- **Aim of the task**
Where does the string "jornal" occur in the entries below? Copy every line where it does.

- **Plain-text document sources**
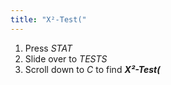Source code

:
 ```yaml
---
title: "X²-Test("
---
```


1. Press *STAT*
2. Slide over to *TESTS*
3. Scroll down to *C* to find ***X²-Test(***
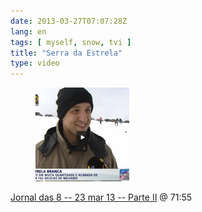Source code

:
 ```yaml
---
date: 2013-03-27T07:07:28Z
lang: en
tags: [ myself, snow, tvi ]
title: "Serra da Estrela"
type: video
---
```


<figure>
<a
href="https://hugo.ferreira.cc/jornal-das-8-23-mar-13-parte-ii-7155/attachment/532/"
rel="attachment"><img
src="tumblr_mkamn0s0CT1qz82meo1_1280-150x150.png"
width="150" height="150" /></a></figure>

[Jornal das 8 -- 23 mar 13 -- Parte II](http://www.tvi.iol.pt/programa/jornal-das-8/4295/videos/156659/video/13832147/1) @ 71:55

- **Response box**
href="https://hugo.ferreira.cc/jornal-das-8-23-mar-13-parte-ii-7155/attachment/532/"
[Jornal das 8 -- 23 mar 13 -- Parte II](http://www.tvi.iol.pt/programa/jornal-das-8/4295/videos/156659/video/13832147/1) @ 71:55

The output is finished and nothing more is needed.